◆ **ASSIGNMENT**: Every line with "qquad" in it should be copied from the data.

········

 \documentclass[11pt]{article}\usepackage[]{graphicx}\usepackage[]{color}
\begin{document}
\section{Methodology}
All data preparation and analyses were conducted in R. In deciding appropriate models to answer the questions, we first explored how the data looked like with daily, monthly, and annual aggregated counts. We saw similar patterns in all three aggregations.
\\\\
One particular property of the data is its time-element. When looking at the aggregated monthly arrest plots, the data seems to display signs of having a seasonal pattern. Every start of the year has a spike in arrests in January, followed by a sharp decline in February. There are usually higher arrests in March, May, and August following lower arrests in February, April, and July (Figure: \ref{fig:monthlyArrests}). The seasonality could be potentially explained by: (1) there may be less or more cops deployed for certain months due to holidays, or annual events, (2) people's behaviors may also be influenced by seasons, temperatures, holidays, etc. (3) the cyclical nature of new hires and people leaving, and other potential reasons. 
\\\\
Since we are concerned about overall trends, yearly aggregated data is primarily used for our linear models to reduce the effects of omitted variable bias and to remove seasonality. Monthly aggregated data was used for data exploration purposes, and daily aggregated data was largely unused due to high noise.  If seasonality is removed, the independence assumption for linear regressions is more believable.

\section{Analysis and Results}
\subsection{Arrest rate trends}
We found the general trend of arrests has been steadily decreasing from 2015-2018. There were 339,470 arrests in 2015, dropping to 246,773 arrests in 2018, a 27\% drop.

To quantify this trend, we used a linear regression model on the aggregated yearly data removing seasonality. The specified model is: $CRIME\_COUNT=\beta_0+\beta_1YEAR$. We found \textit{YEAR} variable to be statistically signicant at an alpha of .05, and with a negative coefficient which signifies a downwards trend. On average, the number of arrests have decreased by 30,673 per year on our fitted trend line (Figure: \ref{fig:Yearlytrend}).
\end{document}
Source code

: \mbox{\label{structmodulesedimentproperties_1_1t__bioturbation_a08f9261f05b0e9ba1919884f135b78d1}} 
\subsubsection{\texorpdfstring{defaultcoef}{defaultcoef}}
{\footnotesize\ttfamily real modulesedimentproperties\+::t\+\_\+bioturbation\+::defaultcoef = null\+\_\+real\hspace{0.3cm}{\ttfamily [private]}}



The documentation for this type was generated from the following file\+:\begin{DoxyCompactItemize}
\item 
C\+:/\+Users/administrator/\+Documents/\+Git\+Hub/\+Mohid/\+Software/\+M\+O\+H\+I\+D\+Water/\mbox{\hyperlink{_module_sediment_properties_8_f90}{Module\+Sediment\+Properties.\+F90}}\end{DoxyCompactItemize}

········

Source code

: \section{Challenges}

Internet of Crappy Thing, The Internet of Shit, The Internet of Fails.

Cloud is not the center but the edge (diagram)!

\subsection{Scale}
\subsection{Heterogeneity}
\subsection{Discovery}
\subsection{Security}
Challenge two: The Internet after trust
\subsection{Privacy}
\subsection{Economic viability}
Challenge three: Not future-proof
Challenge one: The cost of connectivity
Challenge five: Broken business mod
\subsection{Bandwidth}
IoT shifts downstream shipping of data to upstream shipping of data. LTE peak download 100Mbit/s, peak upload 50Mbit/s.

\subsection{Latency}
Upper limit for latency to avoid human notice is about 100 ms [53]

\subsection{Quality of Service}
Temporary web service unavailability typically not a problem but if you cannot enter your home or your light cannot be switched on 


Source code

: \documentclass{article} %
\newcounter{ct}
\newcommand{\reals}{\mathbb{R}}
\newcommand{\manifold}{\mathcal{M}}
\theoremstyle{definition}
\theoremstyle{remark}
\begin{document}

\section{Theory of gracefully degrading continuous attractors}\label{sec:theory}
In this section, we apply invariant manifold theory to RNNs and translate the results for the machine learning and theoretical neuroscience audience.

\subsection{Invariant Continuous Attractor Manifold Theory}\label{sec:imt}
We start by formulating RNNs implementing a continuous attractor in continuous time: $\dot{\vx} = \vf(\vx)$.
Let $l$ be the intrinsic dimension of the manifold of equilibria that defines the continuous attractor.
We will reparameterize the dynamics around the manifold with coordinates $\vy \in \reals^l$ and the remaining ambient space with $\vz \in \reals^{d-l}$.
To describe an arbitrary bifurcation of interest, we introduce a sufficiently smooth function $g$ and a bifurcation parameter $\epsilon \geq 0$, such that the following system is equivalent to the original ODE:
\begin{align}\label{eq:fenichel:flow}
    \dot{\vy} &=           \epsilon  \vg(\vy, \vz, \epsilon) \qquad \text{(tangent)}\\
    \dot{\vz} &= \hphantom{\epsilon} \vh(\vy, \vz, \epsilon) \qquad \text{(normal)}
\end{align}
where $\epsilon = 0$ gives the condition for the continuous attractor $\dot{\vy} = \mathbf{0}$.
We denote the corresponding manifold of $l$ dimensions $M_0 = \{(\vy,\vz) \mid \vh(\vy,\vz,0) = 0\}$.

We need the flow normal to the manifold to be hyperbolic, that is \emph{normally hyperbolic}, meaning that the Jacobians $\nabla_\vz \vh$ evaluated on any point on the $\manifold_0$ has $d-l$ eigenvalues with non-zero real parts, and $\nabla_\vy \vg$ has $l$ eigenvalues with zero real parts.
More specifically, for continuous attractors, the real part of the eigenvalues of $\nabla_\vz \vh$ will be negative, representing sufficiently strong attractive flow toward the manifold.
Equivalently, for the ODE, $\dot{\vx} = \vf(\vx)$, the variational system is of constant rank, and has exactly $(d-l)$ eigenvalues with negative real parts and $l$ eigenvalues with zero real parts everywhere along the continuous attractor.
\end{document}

········

◆ **RESPONSE TO THIS TASK**:
    \dot{\vy} &=           \epsilon  \vg(\vy, \vz, \epsilon) \qquad \text{(tangent)}\\
    \dot{\vz} &= \hphantom{\epsilon} \vh(\vy, \vz, \epsilon) \qquad \text{(normal)}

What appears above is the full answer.